BIMI, which stands for Brand Indicators for Message Identification, is an email standard that allows brands to display their logo directly in the inbox next to authenticated emails. When BIMI is properly configured, recipients using a supported email client, including Gmail, Yahoo Mail, and Apple Mail, see the brand’s verified logo in the sender field before they even open the email. This visibility in the inbox is the result of a chain of authentication: the sending domain must have DMARC fully configured at enforcement level (p=quarantine or p=reject), and the logo must be hosted as an SVG file and verified through a Verified Mark Certificate (VMC) issued by a recognised Certificate Authority.
The benefits of BIMI are primarily about trust and recognition. A verified logo signals to recipients that the email is genuinely from the brand it claims to be from, making it harder for phishing attempts to impersonate your domain convincingly. For brand teams, BIMI turns every email in the inbox into a small but consistent brand impression, even for emails that are never opened.
BIMI is one of the more recent developments in the email authentication stack, and adoption is growing steadily among major senders. For B2B marketers, implementing BIMI is a meaningful credibility signal. It requires having your DMARC policy in place first, which is also independently valuable for deliverability and domain protection. The VMC adds a cost and a process step, but the combination of brand visibility and authentication assurance makes it a worthwhile investment for organisations sending at scale.
Learn how BIMI works, what you need to set it up, and how to get your brand logo appearing in supported inboxes.
As of 2024, BIMI is supported by Gmail, Yahoo Mail, Apple Mail (iOS 16 and macOS Ventura onwards), and a growing number of other clients. Gmail requires a Verified Mark Certificate for the logo to display. Yahoo Mail has supported BIMI for longer and has slightly different requirements.
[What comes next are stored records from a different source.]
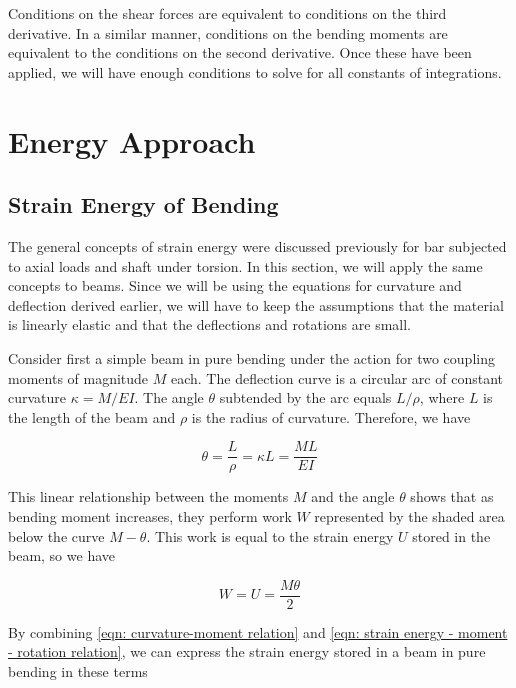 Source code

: \documentclass[
10pt,
a4paper,
openany,
svgnames,
]{kaobook} %
\begin{document}
Conditions on the shear forces are equivalent to conditions on the third derivative. In a similar manner, conditions on the bending moments are equivalent to the conditions on the second derivative. Once these have been applied, we will have enough conditions to solve for all constants of integrations.

\section{Energy Approach}

\subsection{Strain Energy of Bending}

The general concepts of strain energy were discussed previously for bar subjected to axial loads and shaft under torsion. In this section, we will apply the same concepts to beams. Since we will be using the equations for curvature and deflection derived earlier, we will have to keep the assumptions that the material is linearly elastic and that the deflections and rotations are small.

Consider first a simple beam in pure bending under the action for two coupling moments of magnitude $M$ each. The deflection curve is a circular arc of constant curvature $\kappa = M/EI$. The angle $\theta$ subtended by the arc equals $L/\rho$, where $L$ is the length of the beam and $\rho$ is the radius of curvature. Therefore, we have

\begin{equation} \label{eqn: curvature-moment relation}
  \theta  = \frac{L}{\rho } = \kappa L = \frac{ML}{EI}
\end{equation}

This linear relationship between the moments $M$ and the angle $\theta$ shows that as bending moment increases, they perform work $W$ represented by the shaded area below the curve $M-\theta$. This work is equal to the strain energy $U$ stored in the beam, so we have

\begin{equation} \label{eqn: strain energy - moment - rotation relation}
  W = U = \frac{M\theta}{2}
\end{equation}

By combining \cref{eqn: curvature-moment relation} and \cref{eqn: strain energy - moment - rotation relation}, we can express the strain energy stored in a beam in pure bending in these terms
\end{document}
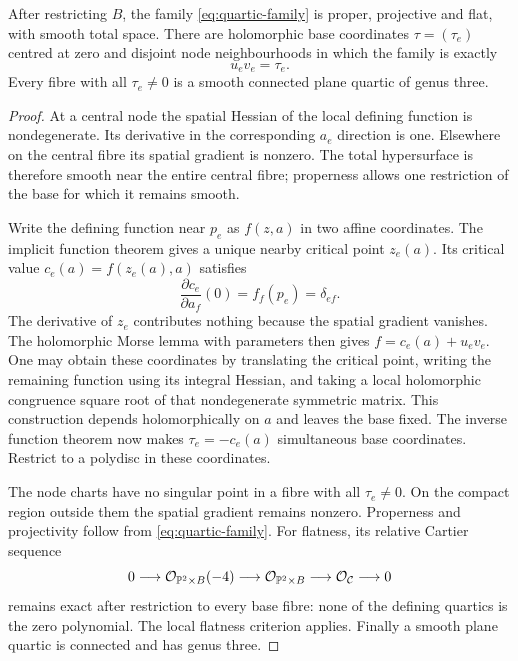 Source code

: \begin{proposition}\label{prop:compact-family}
After restricting $B$, the family \eqref{eq:quartic-family} is
proper, projective and flat, with smooth total space. There are
holomorphic base coordinates $\tau=(\tau_e)$ centred at zero and
disjoint node neighbourhoods in which the family is exactly
\begin{equation}\label{eq:node}
 u_ev_e=\tau_e.
\end{equation}
Every fibre with all $\tau_e\ne0$ is a smooth connected plane
quartic of genus three.
\end{proposition}
\begin{proof}
At a central node the spatial Hessian of the local defining
function is nondegenerate. Its derivative in the corresponding
$a_e$ direction is one. Elsewhere on the central fibre its spatial
gradient is nonzero. The total hypersurface is therefore smooth
near the entire central fibre; properness allows one restriction
of the base for which it remains smooth.

Write the defining function near $p_e$ as $f(z,a)$ in two affine
coordinates. The implicit function theorem gives a unique nearby
critical point $z_e(a)$. Its critical value $c_e(a)=f(z_e(a),a)$
satisfies
\[
 \frac{\partial c_e}{\partial a_f}(0)=f_f(p_e)=\delta_{ef}.
\]
The derivative of $z_e$ contributes nothing because the spatial
gradient vanishes. The holomorphic Morse lemma with parameters
then gives $f=c_e(a)+u_ev_e$. One may obtain these coordinates by
translating the critical point, writing the remaining function
using its integral Hessian, and taking a local holomorphic
congruence square root of that nondegenerate symmetric matrix.
This construction depends holomorphically on $a$ and leaves the
base fixed. The inverse function theorem now makes
$\tau_e=-c_e(a)$ simultaneous base coordinates. Restrict to a
polydisc in these coordinates.

The node charts have no singular point in a fibre with all
$\tau_e\ne0$. On the compact region outside them the spatial
gradient remains nonzero. Properness and projectivity follow
from \eqref{eq:quartic-family}. For flatness, its relative
Cartier sequence
\[
 0\longrightarrow\mathcal O_{\PP^2\times B}(-4)
 \longrightarrow\mathcal O_{\PP^2\times B}
 \longrightarrow\mathcal O_{\cC}\longrightarrow0
\]
remains exact after restriction to every base fibre: none of
the defining quartics is the zero polynomial. The local
flatness criterion applies. Finally a smooth plane quartic
is connected and has genus three.
\end{proof}

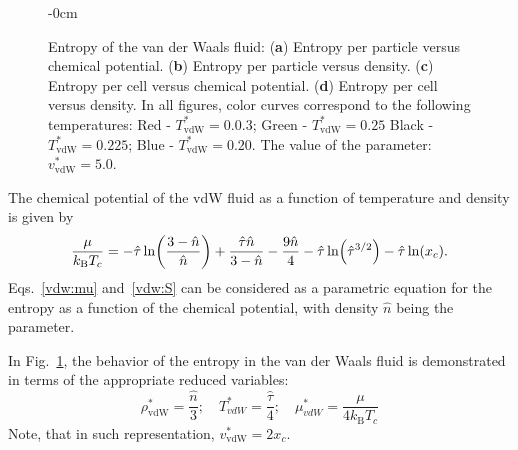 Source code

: \documentclass[entropy,article,submit,pdftex,moreauthors]{Definitions/mdpi}
\begin{document}
\begin{figure}[H]
\begin{adjustwidth}{-\extralength}{0cm}
		\end{adjustwidth}
	\caption{Entropy of the van der Waals fluid: (\textbf{a}) Entropy per particle versus chemical potential. (\textbf{b}) Entropy per particle versus density. (\textbf{c}) Entropy per cell versus chemical potential. (\textbf{d}) Entropy per cell versus density. In all figures, color curves correspond to the following temperatures: Red - $T^*_{\mathrm{vdW}}=0.0.3$; Green - $T^*_{\mathrm{vdW}}=0.25$ Black - $T^*_{\mathrm{vdW}}=0.225$; Blue - $T^*_{\mathrm{vdW}} = 0.20$. The value of the parameter: $v^*_{\mathrm{vdW}}=5.0$.\label{fig:entropy_vdW}}
\end{figure} 

The chemical potential of the vdW fluid as a function of temperature and density is given by~\cite[(70c)]{Johnston14}
\begin{equation}
	\label{vdw:mu}
	\frac{\mu}{k_{\rm B}T_c} = -\hat{\tau} \ln \left(\frac{3-\hat{n}}{\hat{n}}\right) + \frac{\hat{\tau}\hat{n}}{3-\hat{n}} - \frac{9\hat{n}}{4} - \hat{\tau}\ln(\hat{\tau}^{3/2}) - \hat{\tau}\ln(x_c).
\end{equation}
Eqs.~\eqref{vdw:mu} and~\eqref{vdw:S} can be considered as a parametric equation for the entropy as a function of the chemical potential, with density $\hat{n}$ being the parameter.

In Fig.~\ref{fig:entropy_vdW}, the behavior of the entropy in the van der Waals fluid is demonstrated in terms of the appropriate reduced variables:
\begin{equation}
	\rho^*_{\mathrm{vdW}} = \frac{\hat{n}}{3}; \quad T^*_{vdW} = \frac{\hat{\tau}}{4}; \quad \mu^*_{vdW} = \frac{\mu}{4k_{\mathrm B}T_c}
\end{equation}
Note, that in such representation, $v^*_{\mathrm{vdW}} = 2x_c$.
\end{document}
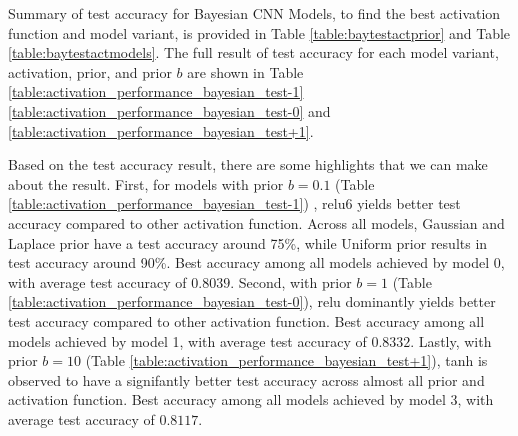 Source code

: \documentclass[ %
                    author={Revalda Putawara},
                supervisor={Dr. James Pope},
                    degree={MSc},
                     title={Robustness of Bayesian Neural Networks Design Choices Against Weight and Bias Perturbation Induced by Single Event Upsets (SEUs)},
                      type={},
                      year={2025}]{dissertation}
\begin{document}

Summary of test accuracy for Bayesian CNN Models, to find the best activation function and model variant, is provided in Table \ref{table:baytestactprior} and Table \ref{table:baytestactmodels}. The full result of test accuracy for each model variant, activation, prior, and prior $b$ are shown in Table \ref{table:activation_performance_bayesian_test-1} \ref{table:activation_performance_bayesian_test-0} and \ref{table:activation_performance_bayesian_test+1}.

Based on the test accuracy result, there are some highlights that we can make about the result. First, for models with prior $b=0.1$ (Table \ref{table:activation_performance_bayesian_test-1}) , relu6 yields better test accuracy compared to other activation function. Across all models, Gaussian and Laplace prior have a test accuracy around 75\%, while Uniform prior results in test accuracy around 90\%. Best accuracy among all models achieved by model 0, with average test accuracy of $0.8039$. Second, with prior $b=1$ (Table \ref{table:activation_performance_bayesian_test-0}), relu dominantly yields better test accuracy compared to other activation function. Best accuracy among all models achieved by model 1, with average test accuracy of $0.8332$. Lastly, with prior $b=10$ (Table \ref{table:activation_performance_bayesian_test+1}), tanh is observed to have a signifantly better test accuracy across almost all prior and activation function. Best accuracy among all models achieved by model 3, with average test accuracy of $0.8117$.
\end{document}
Outlook does not currently support BIMI. Coverage is expanding as the standard gains adoption, but it is worth checking current support status when planning implementation.
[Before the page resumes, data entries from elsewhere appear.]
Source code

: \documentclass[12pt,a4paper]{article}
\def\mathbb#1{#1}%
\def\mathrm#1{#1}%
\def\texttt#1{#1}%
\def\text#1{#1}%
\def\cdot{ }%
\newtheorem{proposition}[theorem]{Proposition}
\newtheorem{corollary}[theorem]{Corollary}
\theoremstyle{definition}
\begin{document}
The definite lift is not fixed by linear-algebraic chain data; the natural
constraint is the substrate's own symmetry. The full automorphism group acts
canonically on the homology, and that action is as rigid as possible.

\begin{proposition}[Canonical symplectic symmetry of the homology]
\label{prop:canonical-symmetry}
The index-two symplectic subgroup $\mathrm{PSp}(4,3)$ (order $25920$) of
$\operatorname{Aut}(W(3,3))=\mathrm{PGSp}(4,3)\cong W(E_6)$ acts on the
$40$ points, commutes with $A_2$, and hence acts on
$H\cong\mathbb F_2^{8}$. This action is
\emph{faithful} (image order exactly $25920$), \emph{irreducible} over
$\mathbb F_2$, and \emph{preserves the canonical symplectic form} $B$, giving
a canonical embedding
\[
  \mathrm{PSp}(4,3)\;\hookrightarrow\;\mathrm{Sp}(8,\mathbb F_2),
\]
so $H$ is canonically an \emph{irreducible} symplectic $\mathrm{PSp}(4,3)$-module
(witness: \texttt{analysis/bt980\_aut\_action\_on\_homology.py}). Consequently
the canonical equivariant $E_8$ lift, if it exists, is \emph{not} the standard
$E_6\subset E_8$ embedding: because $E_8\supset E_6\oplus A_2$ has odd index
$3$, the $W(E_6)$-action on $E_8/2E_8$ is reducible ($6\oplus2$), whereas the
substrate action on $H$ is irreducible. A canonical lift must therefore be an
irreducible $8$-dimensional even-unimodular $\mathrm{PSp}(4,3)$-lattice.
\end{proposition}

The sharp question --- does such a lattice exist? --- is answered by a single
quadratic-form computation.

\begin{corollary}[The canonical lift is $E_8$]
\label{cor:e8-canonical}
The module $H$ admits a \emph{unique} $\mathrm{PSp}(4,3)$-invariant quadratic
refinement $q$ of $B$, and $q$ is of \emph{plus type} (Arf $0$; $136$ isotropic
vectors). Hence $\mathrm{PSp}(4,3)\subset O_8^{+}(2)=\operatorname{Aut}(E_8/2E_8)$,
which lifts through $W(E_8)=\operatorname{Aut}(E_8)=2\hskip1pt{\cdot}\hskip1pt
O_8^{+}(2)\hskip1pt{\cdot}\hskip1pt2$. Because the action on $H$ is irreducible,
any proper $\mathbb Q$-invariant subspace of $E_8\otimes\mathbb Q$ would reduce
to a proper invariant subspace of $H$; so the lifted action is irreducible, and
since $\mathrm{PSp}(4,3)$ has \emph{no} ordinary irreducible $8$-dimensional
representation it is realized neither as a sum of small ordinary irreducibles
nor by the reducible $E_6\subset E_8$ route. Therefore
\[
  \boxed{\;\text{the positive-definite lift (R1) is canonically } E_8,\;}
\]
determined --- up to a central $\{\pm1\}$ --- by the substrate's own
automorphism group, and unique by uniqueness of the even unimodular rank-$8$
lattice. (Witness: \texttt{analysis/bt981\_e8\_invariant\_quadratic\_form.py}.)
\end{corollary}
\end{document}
For Gmail specifically, yes: a Verified Mark Certificate (VMC) from an authorised Certificate Authority is required for the logo to display. VMCs confirm that you are the legitimate owner of the trademark depicted in the logo. For Yahoo Mail, BIMI logos can display without a VMC, though a VMC increases trust signals. The VMC is issued by organisations including DigiCert and Entrust and requires trademark registration as a prerequisite.
BIMI sits at the top of the email authentication stack and depends entirely on DMARC being fully implemented. Before you can configure BIMI, your domain must have a DMARC policy set to either p=quarantine or p=reject, and it must be passing both SPF and DKIM alignment consistently. Think of DMARC as the security foundation that BIMI is built on: without it, BIMI cannot and should not be set up.